The Foundation congratulates Summer Research Student Erin McKergow on her summer project work being accepted for publication in the journal Acta Diabetologica, which publishes experimental and clinical research on diabetes mellitus.
Erin’s scholarship was established using funds granted by the Kelliher Charitable Trust.
Type 1 diabetes is a lifelong condition where the body cannot produce enough insulin, the hormone which controls blood sugar (glucose) levels. Without insulin, glucose remains in the blood and long-term, the high levels cause damage to eyes, kidneys, blood vessels, heart and feet. The main aim of diabetes treatment is to keep glucose levels as close to normal as possible, reducing both the immediate risk from high or low glucose levels and long term damage.
Advances in insulin pump technology have led to an increase in pump use and some patients find pumps more convenient than insulin injections, allowing them to better control their blood glucose levels.
During her summer research project, Erin, under the supervision of Dr Lianne Parkin and Dr Ben Wheeler (at the University of Otago’s Department of Preventive & Social Medicine and Department of Medicine respectively) investigated the pattern of insulin pump use in New Zealand. PHARMAC has funded pumps since 2012 and Erin carried out a nationwide study to investigate the number of type 1 diabetics using these. She found there are marked demographic and regional differences in insulin pump use.

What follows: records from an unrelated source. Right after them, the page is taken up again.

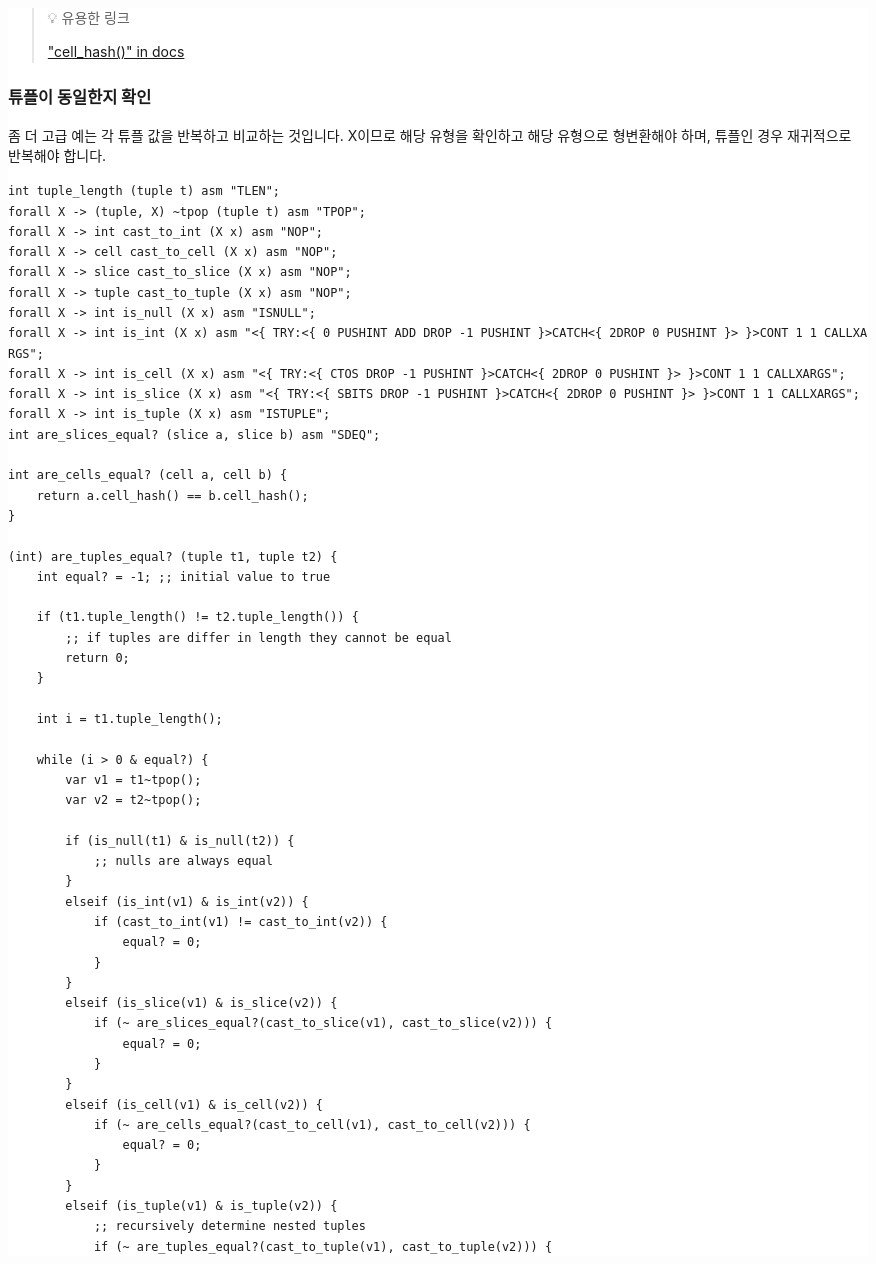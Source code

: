 > 💡 유용한 링크
>
> ["cell_hash()" in docs](/develop/func/stdlib/#cell_hash)

### 튜플이 동일한지 확인

좀 더 고급 예는 각 튜플 값을 반복하고 비교하는 것입니다. X이므로 해당 유형을 확인하고 해당 유형으로 형변환해야 하며, 튜플인 경우 재귀적으로 반복해야 합니다.

```func
int tuple_length (tuple t) asm "TLEN";
forall X -> (tuple, X) ~tpop (tuple t) asm "TPOP";
forall X -> int cast_to_int (X x) asm "NOP";
forall X -> cell cast_to_cell (X x) asm "NOP";
forall X -> slice cast_to_slice (X x) asm "NOP";
forall X -> tuple cast_to_tuple (X x) asm "NOP";
forall X -> int is_null (X x) asm "ISNULL";
forall X -> int is_int (X x) asm "<{ TRY:<{ 0 PUSHINT ADD DROP -1 PUSHINT }>CATCH<{ 2DROP 0 PUSHINT }> }>CONT 1 1 CALLXARGS";
forall X -> int is_cell (X x) asm "<{ TRY:<{ CTOS DROP -1 PUSHINT }>CATCH<{ 2DROP 0 PUSHINT }> }>CONT 1 1 CALLXARGS";
forall X -> int is_slice (X x) asm "<{ TRY:<{ SBITS DROP -1 PUSHINT }>CATCH<{ 2DROP 0 PUSHINT }> }>CONT 1 1 CALLXARGS";
forall X -> int is_tuple (X x) asm "ISTUPLE";
int are_slices_equal? (slice a, slice b) asm "SDEQ";

int are_cells_equal? (cell a, cell b) {
    return a.cell_hash() == b.cell_hash();
}

(int) are_tuples_equal? (tuple t1, tuple t2) {
    int equal? = -1; ;; initial value to true
    
    if (t1.tuple_length() != t2.tuple_length()) {
        ;; if tuples are differ in length they cannot be equal
        return 0;
    }

    int i = t1.tuple_length();
    
    while (i > 0 & equal?) {
        var v1 = t1~tpop();
        var v2 = t2~tpop();
        
        if (is_null(t1) & is_null(t2)) {
            ;; nulls are always equal
        }
        elseif (is_int(v1) & is_int(v2)) {
            if (cast_to_int(v1) != cast_to_int(v2)) {
                equal? = 0;
            }
        }
        elseif (is_slice(v1) & is_slice(v2)) {
            if (~ are_slices_equal?(cast_to_slice(v1), cast_to_slice(v2))) {
                equal? = 0;
            }
        }
        elseif (is_cell(v1) & is_cell(v2)) {
            if (~ are_cells_equal?(cast_to_cell(v1), cast_to_cell(v2))) {
                equal? = 0;
            }
        }
        elseif (is_tuple(v1) & is_tuple(v2)) {
            ;; recursively determine nested tuples
            if (~ are_tuples_equal?(cast_to_tuple(v1), cast_to_tuple(v2))) {
```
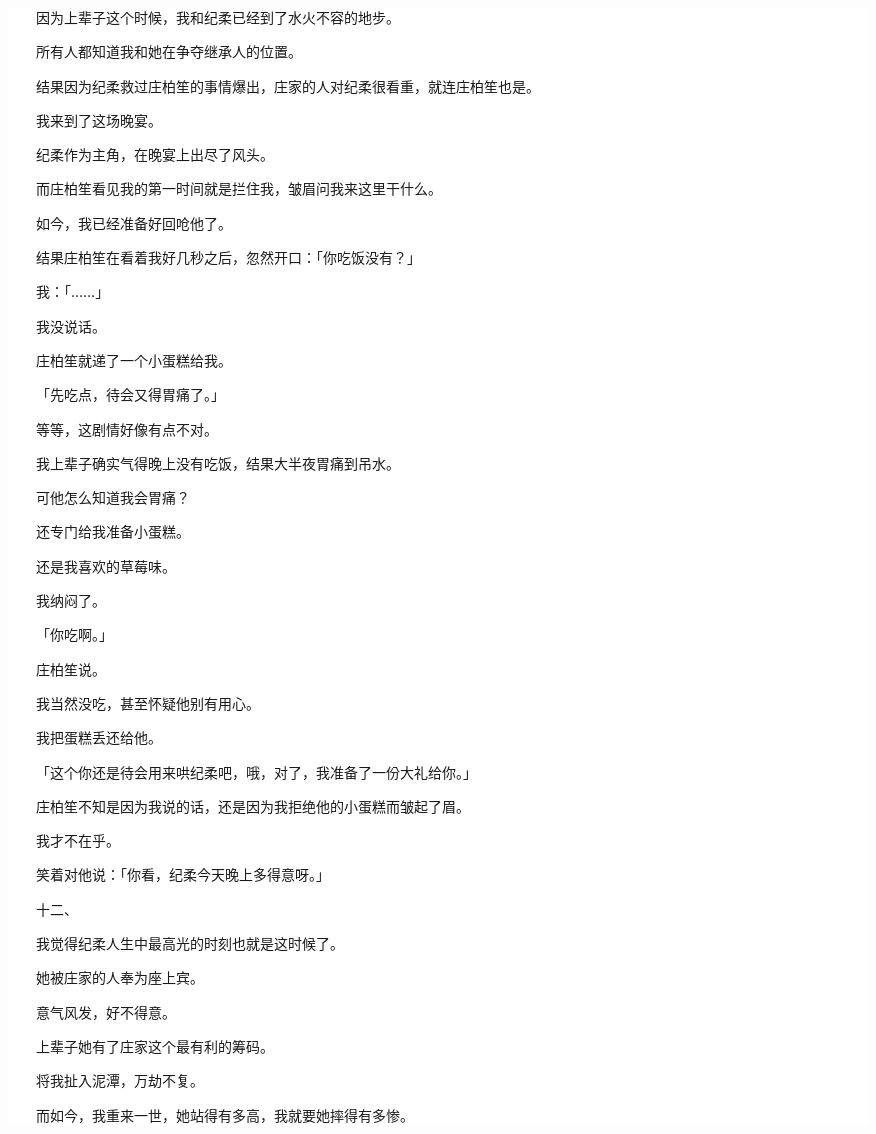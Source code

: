 &emsp;&emsp;因为上辈子这个时候，我和纪柔已经到了水火不容的地步。  
  
&emsp;&emsp;所有人都知道我和她在争夺继承人的位置。  
  
&emsp;&emsp;结果因为纪柔救过庄柏笙的事情爆出，庄家的人对纪柔很看重，就连庄柏笙也是。  
  
&emsp;&emsp;我来到了这场晚宴。  
  
&emsp;&emsp;纪柔作为主角，在晚宴上出尽了风头。  
  
&emsp;&emsp;而庄柏笙看见我的第一时间就是拦住我，皱眉问我来这里干什么。  
  
&emsp;&emsp;如今，我已经准备好回呛他了。  
  
&emsp;&emsp;结果庄柏笙在看着我好几秒之后，忽然开口：「你吃饭没有？」  
  
&emsp;&emsp;我：「……」  
  
&emsp;&emsp;我没说话。  
  
&emsp;&emsp;庄柏笙就递了一个小蛋糕给我。  
  
&emsp;&emsp;「先吃点，待会又得胃痛了。」  
  
&emsp;&emsp;等等，这剧情好像有点不对。  
  
&emsp;&emsp;我上辈子确实气得晚上没有吃饭，结果大半夜胃痛到吊水。  
  
&emsp;&emsp;可他怎么知道我会胃痛？  
  
&emsp;&emsp;还专门给我准备小蛋糕。  
  
&emsp;&emsp;还是我喜欢的草莓味。  
  
&emsp;&emsp;我纳闷了。  
  
&emsp;&emsp;「你吃啊。」  
  
&emsp;&emsp;庄柏笙说。  
  
&emsp;&emsp;我当然没吃，甚至怀疑他别有用心。  
  
&emsp;&emsp;我把蛋糕丢还给他。  
  
&emsp;&emsp;「这个你还是待会用来哄纪柔吧，哦，对了，我准备了一份大礼给你。」  
  
&emsp;&emsp;庄柏笙不知是因为我说的话，还是因为我拒绝他的小蛋糕而皱起了眉。  
  
&emsp;&emsp;我才不在乎。  
  
&emsp;&emsp;笑着对他说：「你看，纪柔今天晚上多得意呀。」  
  
&emsp;&emsp;十二、  
  
&emsp;&emsp;我觉得纪柔人生中最高光的时刻也就是这时候了。  
  
&emsp;&emsp;她被庄家的人奉为座上宾。  
  
&emsp;&emsp;意气风发，好不得意。  
  
&emsp;&emsp;上辈子她有了庄家这个最有利的筹码。  
  
&emsp;&emsp;将我扯入泥潭，万劫不复。  
  
&emsp;&emsp;而如今，我重来一世，她站得有多高，我就要她摔得有多惨。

Significantly higher proportions of females, younger patients, New Zealand Europeans, and patients living in socio-economically advantaged regions used pumps in much larger numbers than Māori, Pacific, and Asian patients. The ethnic and socio-economic disparities Erin discovered are concerning with patients with lower use more likely to have poor blood glucose level control and be at greater risk of long-term complications of damage.
Erin’s research and upcoming publication will be vital in helping doctors involved in diabetes treatment understand the issues surrounding insulin pump use in New Zealand. This information is essential to help ensure that all patients have an equal opportunity to benefit from intensive diabetes management plans.